I am in full agreement and responded on Julia’s blog with this comment:

I’m afraid that students believe they are writing when they are merely searching for and rearranging information. This process seems to be an attempt to not have to think, because thinking is hard, and much of what we are asking them to think about has already been said/solved; in other words, they might be wondering why should they have to reinvent the wheel? Just to get a grade? Just because the teacher said to? This gets us back to creating problems for them to solve — new, relevant problems, where they can apply the existing information in novel ways. It makes thinking a bit more fun, but still hard. And that makes us have to do a bit of thinking as teachers, right?

Thinking is hard. Original ideas are the hardest to produce. It’s much easier to cull a few online sources, gather the thoughts of others who have been down this road before and remix the voices into something that is, if not original, at least uniquely arranged. But what do such student products actually reflect, aside from (usually) varying degrees of plagiarism? Good Googling skills, mostly. Perhaps exposure to a variety of perspectives on an issue, if students took time to absorb the ideas as they arranged them into paragraphs. Maybe a better understanding of how others would answer the question or present the thesis. 

It’s very tough to make a case for true synthesis when reading a patch-work quilt of (hopefully) attributed ideas. And few students go the extra mile by adding personal reflection, much less their own original take, to the mix. They figure if it’s long enough, it’s done. 

Running their work through plagiarism detection websites is not the answer… Getting them to remix more thoroughly their compilations and attribute their borrowed words more accurately will not get us to true synthesis; it’s just a more tortuous path to the same end: the glorified summary.

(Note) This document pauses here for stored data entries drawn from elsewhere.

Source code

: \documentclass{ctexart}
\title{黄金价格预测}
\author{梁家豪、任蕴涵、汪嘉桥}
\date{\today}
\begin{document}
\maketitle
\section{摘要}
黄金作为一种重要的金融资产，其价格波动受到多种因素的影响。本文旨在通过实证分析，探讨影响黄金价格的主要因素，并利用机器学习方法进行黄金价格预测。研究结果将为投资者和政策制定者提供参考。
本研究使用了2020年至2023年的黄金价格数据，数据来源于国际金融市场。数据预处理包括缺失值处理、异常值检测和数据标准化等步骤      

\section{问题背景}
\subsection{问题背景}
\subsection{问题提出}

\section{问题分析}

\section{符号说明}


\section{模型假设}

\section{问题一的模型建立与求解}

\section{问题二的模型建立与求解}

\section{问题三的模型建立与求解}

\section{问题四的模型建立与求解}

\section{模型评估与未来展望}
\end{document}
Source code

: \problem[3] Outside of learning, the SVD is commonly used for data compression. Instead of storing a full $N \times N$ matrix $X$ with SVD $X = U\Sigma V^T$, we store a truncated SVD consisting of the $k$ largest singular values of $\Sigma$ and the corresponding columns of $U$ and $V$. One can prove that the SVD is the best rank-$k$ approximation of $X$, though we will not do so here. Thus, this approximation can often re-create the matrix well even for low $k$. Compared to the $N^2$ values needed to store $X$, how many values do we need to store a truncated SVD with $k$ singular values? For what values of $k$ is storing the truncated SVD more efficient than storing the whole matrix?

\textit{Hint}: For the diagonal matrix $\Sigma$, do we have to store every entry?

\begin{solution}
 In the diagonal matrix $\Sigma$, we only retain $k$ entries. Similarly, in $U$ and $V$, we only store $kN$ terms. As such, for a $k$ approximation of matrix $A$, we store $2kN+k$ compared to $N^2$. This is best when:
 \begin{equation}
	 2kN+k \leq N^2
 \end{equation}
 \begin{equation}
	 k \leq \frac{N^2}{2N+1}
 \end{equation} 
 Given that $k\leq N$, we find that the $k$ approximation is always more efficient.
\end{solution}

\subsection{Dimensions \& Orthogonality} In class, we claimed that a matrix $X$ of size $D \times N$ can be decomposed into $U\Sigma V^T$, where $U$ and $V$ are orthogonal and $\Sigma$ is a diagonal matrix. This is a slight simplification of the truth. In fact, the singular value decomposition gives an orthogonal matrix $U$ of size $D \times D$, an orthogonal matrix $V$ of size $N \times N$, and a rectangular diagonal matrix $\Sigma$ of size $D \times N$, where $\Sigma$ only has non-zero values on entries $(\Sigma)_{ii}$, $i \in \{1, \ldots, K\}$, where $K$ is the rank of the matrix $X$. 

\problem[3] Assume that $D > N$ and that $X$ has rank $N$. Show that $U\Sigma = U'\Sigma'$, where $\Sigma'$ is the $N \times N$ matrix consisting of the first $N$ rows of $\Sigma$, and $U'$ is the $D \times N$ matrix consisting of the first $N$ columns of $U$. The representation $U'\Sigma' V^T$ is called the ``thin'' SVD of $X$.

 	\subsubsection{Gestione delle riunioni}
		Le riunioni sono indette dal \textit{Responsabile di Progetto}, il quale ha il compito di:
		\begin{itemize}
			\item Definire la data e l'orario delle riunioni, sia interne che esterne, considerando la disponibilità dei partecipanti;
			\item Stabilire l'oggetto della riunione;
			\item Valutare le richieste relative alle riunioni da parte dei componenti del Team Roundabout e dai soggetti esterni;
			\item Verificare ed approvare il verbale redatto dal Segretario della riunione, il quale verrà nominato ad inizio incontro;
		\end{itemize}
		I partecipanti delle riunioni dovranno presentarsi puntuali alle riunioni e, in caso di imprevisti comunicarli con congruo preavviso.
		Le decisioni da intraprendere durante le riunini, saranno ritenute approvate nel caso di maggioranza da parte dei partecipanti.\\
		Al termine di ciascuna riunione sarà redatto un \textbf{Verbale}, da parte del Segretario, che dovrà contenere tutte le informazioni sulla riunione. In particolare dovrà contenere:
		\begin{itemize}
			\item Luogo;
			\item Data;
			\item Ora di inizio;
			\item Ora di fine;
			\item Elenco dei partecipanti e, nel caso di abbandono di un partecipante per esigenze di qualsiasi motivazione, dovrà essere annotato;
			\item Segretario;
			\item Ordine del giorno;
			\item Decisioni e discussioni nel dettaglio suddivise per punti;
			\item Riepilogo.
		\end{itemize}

What I see as the real problem is that teachers are continuing to assign the types of independent work that we were assigned as students and that our parents and possibly even grandparents were assigned as students. In English, this might be a take-home paper that explores the theme of George Orwell’s Animal Farm, for example. Or one that asks students to explain the gun/flag metaphors in the novel. A quick Google of “theme” + “metaphors” + “Animal Farm” easily produces numerous sources and an endless possible melange of ideas. Before the Internet, these assignments year after year made more sense because high school students who wanted to glean the answers from someone else would be out of luck unless they had access to Cliff’s Notes at a local bookstore or knew a student from last year’s class who’d saved their paper. Even then, at most they might be able to find one source. Not 250,000 from a single Google search. 

Clearly, these particular wheels have been invented. And reinvented. Over and over. The answers to these assignments are not only in the back of the book, they are at the tips of our students’ fingers. And this makes them seem perfunctory and incredibly boring, just one more hoop to jump through, rather than an opportunity to produce something altogether new and different and perhaps even personal. How many 15-year-olds in the past half century have explained the theme of Animal Farm? Millions! What possibly new could be added to the discussion, so why not(!) just survey the field and see which explanations you could edit and edit into one that you agree with? The internet has become a infinite recipe book and there is simply no need (in a busy student’s mind) to experiment with Metaphor á la Orwell when there are hundreds and thousands of proven recipes ready to use.

So the onus is on us, I think, as teachers to come up with better assignments for independent work. If we must assign essays on theme and metaphor, we can assign them as in-class essays or timed writing tests (giving students no class time to survey the online field). But we need other, better assignments for independent work, ones that can’t be Googled, copied or pasted, ones that are meaningful and personal and require thinking (analysis) and creativity (synthesis). 

What do those look like? And how hard will they be to come up with year after year?